Inquiring minds really want to know now.

Second, Beldar mentions this
Mr. Burkett is a former Texas Army National Guard officer, not from the Texas Air National Guard, which of course was the branch of the Guard in which Dubya, Killian, Staudt, et al. served in. When one sees this sort of distinction elude the NYT, one wonders if it also eluded CBS News, with serious consequences.)
Every news service I'm aware of has missed this point. I think it illustrates something larger. The old media has despised the military for so long now that they no longer have any understanding of its inner workings nor do they comprehend the differences between the services; Army, Navy, Air Force, Marines, Coast Guard - it's all the same to them - and the details aren't important to them anyway.

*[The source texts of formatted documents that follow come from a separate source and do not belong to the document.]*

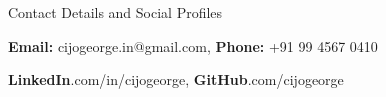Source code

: \documentclass{resume} %
\begin{document}

   


\begin{rSection}{Contact Details and Social Profiles}

\begin{rPubPatContList}
\item {\bf Email:} cijogeorge.in@gmail.com, {\bf Phone:} +91 99 4567 0410
\item {\bf LinkedIn}.com/in/cijogeorge, {\bf GitHub}.com/cijogeorge
\end{rPubPatContList}

\end{rSection}





\end{document}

That's why they have no appreciation for the "minutiae" of the Swiftvets story.

Third, and final point.Beldar again quotes Newsweek.
In a telephone interview this weekend, Josh Howard, the executive producer of the "60 Minutes'' Wednesday edition, said that he did not initially know who was Ms. Mapes' primary source for the documents but that he did not see any reason to doubt them. He said he believed Ms. Mapes and her team had appropriately answered all questions about the documents' authenticity and, he noted, no one seemed to be casting doubt upon the essential thrust of the report.

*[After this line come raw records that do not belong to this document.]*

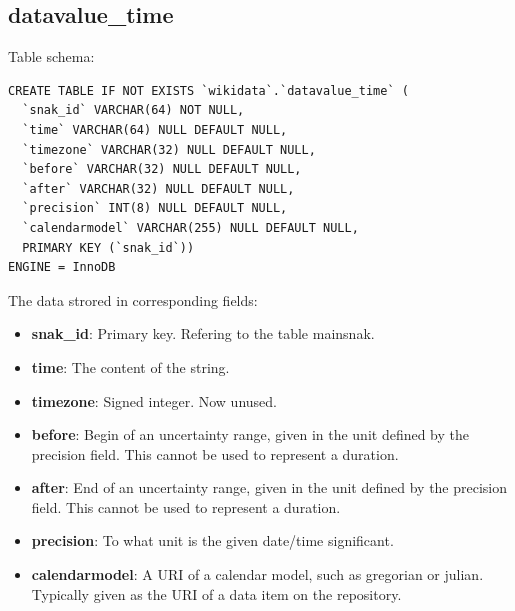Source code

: \documentclass[12pt]{article}
\begin{document}
\subsection{datavalue\_time}
\lstset{language=SQL}
Table schema:
\begin{lstlisting}
CREATE TABLE IF NOT EXISTS `wikidata`.`datavalue_time` (
  `snak_id` VARCHAR(64) NOT NULL,
  `time` VARCHAR(64) NULL DEFAULT NULL,
  `timezone` VARCHAR(32) NULL DEFAULT NULL,
  `before` VARCHAR(32) NULL DEFAULT NULL,
  `after` VARCHAR(32) NULL DEFAULT NULL,
  `precision` INT(8) NULL DEFAULT NULL,
  `calendarmodel` VARCHAR(255) NULL DEFAULT NULL,
  PRIMARY KEY (`snak_id`))
ENGINE = InnoDB
\end{lstlisting}
The data strored in corresponding fields:
\begin{itemize}
\item \textbf{snak\_id}: Primary key. Refering to the table mainsnak.
\item \textbf{time}: The content of the string.
\item \textbf{timezone}: Signed integer. Now unused.
\item \textbf{before}: Begin of an uncertainty range, given in the unit defined by the precision field. This cannot be used to represent a duration.
\item \textbf{after}: End of an uncertainty range, given in the unit defined by the precision field. This cannot be used to represent a duration.
\item \textbf{precision}: To what unit is the given date/time significant.
\item \textbf{calendarmodel}: A URI of a calendar model, such as gregorian or julian. Typically given as the URI of a data item on the repository.
\end{itemize}
\end{document}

"The editorial story line was still intact, and still is, to this day,'' he said, "and the reporting that was done in it was by a person who has turned in decades of flawless reporting with no challenge to her credibility.''
The only reason this editorial story line is still intact is because no one in the old media has done their homework. (Bloggers have - see here, and here, and here, and here, and here, and here and here.)

This has been self evident for some time now. Recent examples abound, most notably the Swiftvets story. How many times have you seen an interviewer ask Steve Gardner about the March 13th Bronze Star incident? Or Tedd Peck? How many times have you seen an interviewer say, "You weren't on his boat" revealing that they aren't even aware that Kerry commanded two different boats? How many times have you read interviews that completely miss the point the Swiftvets make? Or ignore the evidence? Or contradict the evidence?

This isn't some sudden, emerging phenomenon. The press has been going for the "easy get" for some time. The AP writes something. Everyone else reprints, with no critical analysis at all. If a story is "exciting", it spreads like wildfire. Never mind the details. We can "correct" those later. Remember the story about subliminal messages in the smoke in Lion King? It's still accepted as true today, despite the fact that it's been proven false or at a minimum uncertain. (And they mock the Internet for spreading rumors!)

You can expect a great deal more accuracy from the blogosphere because, where the press has an ombudsman, bloggers have a thousand critics.